■ **RECORDS FOR PROCESSING**:

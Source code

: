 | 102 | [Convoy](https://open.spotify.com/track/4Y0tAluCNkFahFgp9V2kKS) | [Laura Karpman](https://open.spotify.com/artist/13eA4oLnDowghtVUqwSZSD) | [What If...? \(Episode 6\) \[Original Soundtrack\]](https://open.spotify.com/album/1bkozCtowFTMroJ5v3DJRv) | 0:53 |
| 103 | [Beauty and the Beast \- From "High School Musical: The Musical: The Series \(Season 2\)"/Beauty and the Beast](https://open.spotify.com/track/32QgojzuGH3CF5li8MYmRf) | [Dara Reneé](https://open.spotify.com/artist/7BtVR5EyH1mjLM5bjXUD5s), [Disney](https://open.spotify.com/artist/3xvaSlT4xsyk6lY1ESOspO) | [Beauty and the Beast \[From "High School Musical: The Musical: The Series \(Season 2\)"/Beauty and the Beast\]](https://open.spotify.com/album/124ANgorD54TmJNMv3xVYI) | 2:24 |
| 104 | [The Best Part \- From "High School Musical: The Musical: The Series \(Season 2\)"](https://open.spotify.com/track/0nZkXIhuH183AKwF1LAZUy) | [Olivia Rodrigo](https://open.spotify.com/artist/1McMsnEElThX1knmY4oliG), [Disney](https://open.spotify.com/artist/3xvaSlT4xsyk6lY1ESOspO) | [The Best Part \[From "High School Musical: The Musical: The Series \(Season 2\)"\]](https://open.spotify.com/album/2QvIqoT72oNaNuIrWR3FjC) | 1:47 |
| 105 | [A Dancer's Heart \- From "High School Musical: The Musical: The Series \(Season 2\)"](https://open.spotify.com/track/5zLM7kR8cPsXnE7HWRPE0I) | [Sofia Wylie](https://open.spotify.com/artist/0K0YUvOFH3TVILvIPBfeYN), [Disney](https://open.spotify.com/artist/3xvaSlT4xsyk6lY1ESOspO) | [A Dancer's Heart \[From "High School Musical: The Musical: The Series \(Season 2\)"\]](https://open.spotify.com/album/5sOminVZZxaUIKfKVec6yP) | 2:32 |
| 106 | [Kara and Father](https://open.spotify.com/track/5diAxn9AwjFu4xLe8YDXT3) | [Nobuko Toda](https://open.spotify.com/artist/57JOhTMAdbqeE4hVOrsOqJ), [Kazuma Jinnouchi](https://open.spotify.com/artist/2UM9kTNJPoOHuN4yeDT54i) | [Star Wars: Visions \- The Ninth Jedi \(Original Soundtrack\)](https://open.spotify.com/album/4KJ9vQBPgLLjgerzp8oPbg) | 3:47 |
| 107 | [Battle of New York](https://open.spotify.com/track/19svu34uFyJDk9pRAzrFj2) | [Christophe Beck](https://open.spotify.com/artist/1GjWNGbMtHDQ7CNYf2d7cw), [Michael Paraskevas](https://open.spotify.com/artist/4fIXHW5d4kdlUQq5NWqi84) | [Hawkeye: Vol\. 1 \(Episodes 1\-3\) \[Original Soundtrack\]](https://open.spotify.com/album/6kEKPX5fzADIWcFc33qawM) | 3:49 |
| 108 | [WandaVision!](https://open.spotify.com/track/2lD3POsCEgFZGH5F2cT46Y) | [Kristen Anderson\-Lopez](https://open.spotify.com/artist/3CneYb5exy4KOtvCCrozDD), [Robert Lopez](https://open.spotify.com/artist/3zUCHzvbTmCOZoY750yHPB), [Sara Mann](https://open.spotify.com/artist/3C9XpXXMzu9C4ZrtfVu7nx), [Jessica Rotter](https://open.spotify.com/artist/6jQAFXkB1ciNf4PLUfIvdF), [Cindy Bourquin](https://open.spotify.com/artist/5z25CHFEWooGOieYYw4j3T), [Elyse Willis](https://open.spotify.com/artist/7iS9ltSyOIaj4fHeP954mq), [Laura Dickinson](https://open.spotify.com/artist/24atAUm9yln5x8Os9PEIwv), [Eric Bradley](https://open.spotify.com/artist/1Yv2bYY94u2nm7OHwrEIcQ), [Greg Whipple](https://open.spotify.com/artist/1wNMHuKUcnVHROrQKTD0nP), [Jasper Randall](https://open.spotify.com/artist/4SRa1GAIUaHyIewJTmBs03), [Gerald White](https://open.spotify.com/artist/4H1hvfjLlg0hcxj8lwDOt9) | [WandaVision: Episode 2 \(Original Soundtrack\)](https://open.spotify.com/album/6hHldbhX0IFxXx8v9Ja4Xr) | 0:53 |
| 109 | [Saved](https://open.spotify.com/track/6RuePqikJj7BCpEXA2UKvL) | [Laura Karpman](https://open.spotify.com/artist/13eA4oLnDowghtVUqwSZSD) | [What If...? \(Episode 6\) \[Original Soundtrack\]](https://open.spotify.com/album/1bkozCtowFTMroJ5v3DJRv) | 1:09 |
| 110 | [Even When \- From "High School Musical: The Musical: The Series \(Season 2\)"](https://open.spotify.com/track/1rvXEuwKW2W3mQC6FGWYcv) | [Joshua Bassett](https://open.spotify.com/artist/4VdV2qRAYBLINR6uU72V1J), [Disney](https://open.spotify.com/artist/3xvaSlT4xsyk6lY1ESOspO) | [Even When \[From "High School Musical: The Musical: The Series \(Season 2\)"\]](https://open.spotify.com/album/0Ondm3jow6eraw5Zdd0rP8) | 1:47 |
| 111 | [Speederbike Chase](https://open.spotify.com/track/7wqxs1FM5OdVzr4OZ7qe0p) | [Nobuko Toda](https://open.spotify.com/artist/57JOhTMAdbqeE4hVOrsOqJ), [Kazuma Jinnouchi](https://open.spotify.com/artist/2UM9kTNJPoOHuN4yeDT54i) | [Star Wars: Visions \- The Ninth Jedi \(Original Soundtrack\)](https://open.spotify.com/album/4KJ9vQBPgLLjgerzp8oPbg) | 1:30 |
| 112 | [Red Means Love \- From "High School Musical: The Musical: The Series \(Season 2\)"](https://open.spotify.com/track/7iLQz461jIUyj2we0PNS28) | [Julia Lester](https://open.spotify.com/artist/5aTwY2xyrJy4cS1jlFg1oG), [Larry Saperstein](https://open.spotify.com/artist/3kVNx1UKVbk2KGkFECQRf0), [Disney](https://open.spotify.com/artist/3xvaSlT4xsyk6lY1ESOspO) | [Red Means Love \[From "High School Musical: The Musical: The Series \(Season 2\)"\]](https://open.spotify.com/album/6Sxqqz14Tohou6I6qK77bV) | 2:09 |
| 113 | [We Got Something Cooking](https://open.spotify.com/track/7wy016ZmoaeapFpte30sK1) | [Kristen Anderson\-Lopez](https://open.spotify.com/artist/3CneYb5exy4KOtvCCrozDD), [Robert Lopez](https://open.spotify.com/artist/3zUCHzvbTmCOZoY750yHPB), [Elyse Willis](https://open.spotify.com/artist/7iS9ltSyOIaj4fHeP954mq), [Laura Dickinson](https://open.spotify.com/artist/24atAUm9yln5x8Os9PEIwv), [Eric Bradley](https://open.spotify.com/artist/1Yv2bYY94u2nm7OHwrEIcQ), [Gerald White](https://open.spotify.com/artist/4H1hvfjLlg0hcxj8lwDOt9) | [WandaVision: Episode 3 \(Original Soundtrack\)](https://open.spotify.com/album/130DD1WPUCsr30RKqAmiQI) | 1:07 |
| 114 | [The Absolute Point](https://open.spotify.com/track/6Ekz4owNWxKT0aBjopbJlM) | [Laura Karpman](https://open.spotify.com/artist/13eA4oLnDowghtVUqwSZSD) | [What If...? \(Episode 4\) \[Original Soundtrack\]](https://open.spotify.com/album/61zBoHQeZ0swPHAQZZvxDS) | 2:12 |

■ **ABOUT THIS TASK**: In full and without alteration, copy the entries.

■ **THE ANSWER**:
Source code

: | 102 | [Convoy](https://open.spotify.com/track/4Y0tAluCNkFahFgp9V2kKS) | [Laura Karpman](https://open.spotify.com/artist/13eA4oLnDowghtVUqwSZSD) | [What If...? \(Episode 6\) \[Original Soundtrack\]](https://open.spotify.com/album/1bkozCtowFTMroJ5v3DJRv) | 0:53 |
| 103 | [Beauty and the Beast \- From "High School Musical: The Musical: The Series \(Season 2\)"/Beauty and the Beast](https://open.spotify.com/track/32QgojzuGH3CF5li8MYmRf) | [Dara Reneé](https://open.spotify.com/artist/7BtVR5EyH1mjLM5bjXUD5s), [Disney](https://open.spotify.com/artist/3xvaSlT4xsyk6lY1ESOspO) | [Beauty and the Beast \[From "High School Musical: The Musical: The Series \(Season 2\)"/Beauty and the Beast\]](https://open.spotify.com/album/124ANgorD54TmJNMv3xVYI) | 2:24 |
| 104 | [The Best Part \- From "High School Musical: The Musical: The Series \(Season 2\)"](https://open.spotify.com/track/0nZkXIhuH183AKwF1LAZUy) | [Olivia Rodrigo](https://open.spotify.com/artist/1McMsnEElThX1knmY4oliG), [Disney](https://open.spotify.com/artist/3xvaSlT4xsyk6lY1ESOspO) | [The Best Part \[From "High School Musical: The Musical: The Series \(Season 2\)"\]](https://open.spotify.com/album/2QvIqoT72oNaNuIrWR3FjC) | 1:47 |
| 105 | [A Dancer's Heart \- From "High School Musical: The Musical: The Series \(Season 2\)"](https://open.spotify.com/track/5zLM7kR8cPsXnE7HWRPE0I) | [Sofia Wylie](https://open.spotify.com/artist/0K0YUvOFH3TVILvIPBfeYN), [Disney](https://open.spotify.com/artist/3xvaSlT4xsyk6lY1ESOspO) | [A Dancer's Heart \[From "High School Musical: The Musical: The Series \(Season 2\)"\]](https://open.spotify.com/album/5sOminVZZxaUIKfKVec6yP) | 2:32 |
| 106 | [Kara and Father](https://open.spotify.com/track/5diAxn9AwjFu4xLe8YDXT3) | [Nobuko Toda](https://open.spotify.com/artist/57JOhTMAdbqeE4hVOrsOqJ), [Kazuma Jinnouchi](https://open.spotify.com/artist/2UM9kTNJPoOHuN4yeDT54i) | [Star Wars: Visions \- The Ninth Jedi \(Original Soundtrack\)](https://open.spotify.com/album/4KJ9vQBPgLLjgerzp8oPbg) | 3:47 |
| 107 | [Battle of New York](https://open.spotify.com/track/19svu34uFyJDk9pRAzrFj2) | [Christophe Beck](https://open.spotify.com/artist/1GjWNGbMtHDQ7CNYf2d7cw), [Michael Paraskevas](https://open.spotify.com/artist/4fIXHW5d4kdlUQq5NWqi84) | [Hawkeye: Vol\. 1 \(Episodes 1\-3\) \[Original Soundtrack\]](https://open.spotify.com/album/6kEKPX5fzADIWcFc33qawM) | 3:49 |
| 108 | [WandaVision!](https://open.spotify.com/track/2lD3POsCEgFZGH5F2cT46Y) | [Kristen Anderson\-Lopez](https://open.spotify.com/artist/3CneYb5exy4KOtvCCrozDD), [Robert Lopez](https://open.spotify.com/artist/3zUCHzvbTmCOZoY750yHPB), [Sara Mann](https://open.spotify.com/artist/3C9XpXXMzu9C4ZrtfVu7nx), [Jessica Rotter](https://open.spotify.com/artist/6jQAFXkB1ciNf4PLUfIvdF), [Cindy Bourquin](https://open.spotify.com/artist/5z25CHFEWooGOieYYw4j3T), [Elyse Willis](https://open.spotify.com/artist/7iS9ltSyOIaj4fHeP954mq), [Laura Dickinson](https://open.spotify.com/artist/24atAUm9yln5x8Os9PEIwv), [Eric Bradley](https://open.spotify.com/artist/1Yv2bYY94u2nm7OHwrEIcQ), [Greg Whipple](https://open.spotify.com/artist/1wNMHuKUcnVHROrQKTD0nP), [Jasper Randall](https://open.spotify.com/artist/4SRa1GAIUaHyIewJTmBs03), [Gerald White](https://open.spotify.com/artist/4H1hvfjLlg0hcxj8lwDOt9) | [WandaVision: Episode 2 \(Original Soundtrack\)](https://open.spotify.com/album/6hHldbhX0IFxXx8v9Ja4Xr) | 0:53 |
| 109 | [Saved](https://open.spotify.com/track/6RuePqikJj7BCpEXA2UKvL) | [Laura Karpman](https://open.spotify.com/artist/13eA4oLnDowghtVUqwSZSD) | [What If...? \(Episode 6\) \[Original Soundtrack\]](https://open.spotify.com/album/1bkozCtowFTMroJ5v3DJRv) | 1:09 |
| 110 | [Even When \- From "High School Musical: The Musical: The Series \(Season 2\)"](https://open.spotify.com/track/1rvXEuwKW2W3mQC6FGWYcv) | [Joshua Bassett](https://open.spotify.com/artist/4VdV2qRAYBLINR6uU72V1J), [Disney](https://open.spotify.com/artist/3xvaSlT4xsyk6lY1ESOspO) | [Even When \[From "High School Musical: The Musical: The Series \(Season 2\)"\]](https://open.spotify.com/album/0Ondm3jow6eraw5Zdd0rP8) | 1:47 |
| 111 | [Speederbike Chase](https://open.spotify.com/track/7wqxs1FM5OdVzr4OZ7qe0p) | [Nobuko Toda](https://open.spotify.com/artist/57JOhTMAdbqeE4hVOrsOqJ), [Kazuma Jinnouchi](https://open.spotify.com/artist/2UM9kTNJPoOHuN4yeDT54i) | [Star Wars: Visions \- The Ninth Jedi \(Original Soundtrack\)](https://open.spotify.com/album/4KJ9vQBPgLLjgerzp8oPbg) | 1:30 |
| 112 | [Red Means Love \- From "High School Musical: The Musical: The Series \(Season 2\)"](https://open.spotify.com/track/7iLQz461jIUyj2we0PNS28) | [Julia Lester](https://open.spotify.com/artist/5aTwY2xyrJy4cS1jlFg1oG), [Larry Saperstein](https://open.spotify.com/artist/3kVNx1UKVbk2KGkFECQRf0), [Disney](https://open.spotify.com/artist/3xvaSlT4xsyk6lY1ESOspO) | [Red Means Love \[From "High School Musical: The Musical: The Series \(Season 2\)"\]](https://open.spotify.com/album/6Sxqqz14Tohou6I6qK77bV) | 2:09 |
| 113 | [We Got Something Cooking](https://open.spotify.com/track/7wy016ZmoaeapFpte30sK1) | [Kristen Anderson\-Lopez](https://open.spotify.com/artist/3CneYb5exy4KOtvCCrozDD), [Robert Lopez](https://open.spotify.com/artist/3zUCHzvbTmCOZoY750yHPB), [Elyse Willis](https://open.spotify.com/artist/7iS9ltSyOIaj4fHeP954mq), [Laura Dickinson](https://open.spotify.com/artist/24atAUm9yln5x8Os9PEIwv), [Eric Bradley](https://open.spotify.com/artist/1Yv2bYY94u2nm7OHwrEIcQ), [Gerald White](https://open.spotify.com/artist/4H1hvfjLlg0hcxj8lwDOt9) | [WandaVision: Episode 3 \(Original Soundtrack\)](https://open.spotify.com/album/130DD1WPUCsr30RKqAmiQI) | 1:07 |
| 114 | [The Absolute Point](https://open.spotify.com/track/6Ekz4owNWxKT0aBjopbJlM) | [Laura Karpman](https://open.spotify.com/artist/13eA4oLnDowghtVUqwSZSD) | [What If...? \(Episode 4\) \[Original Soundtrack\]](https://open.spotify.com/album/61zBoHQeZ0swPHAQZZvxDS) | 2:12 |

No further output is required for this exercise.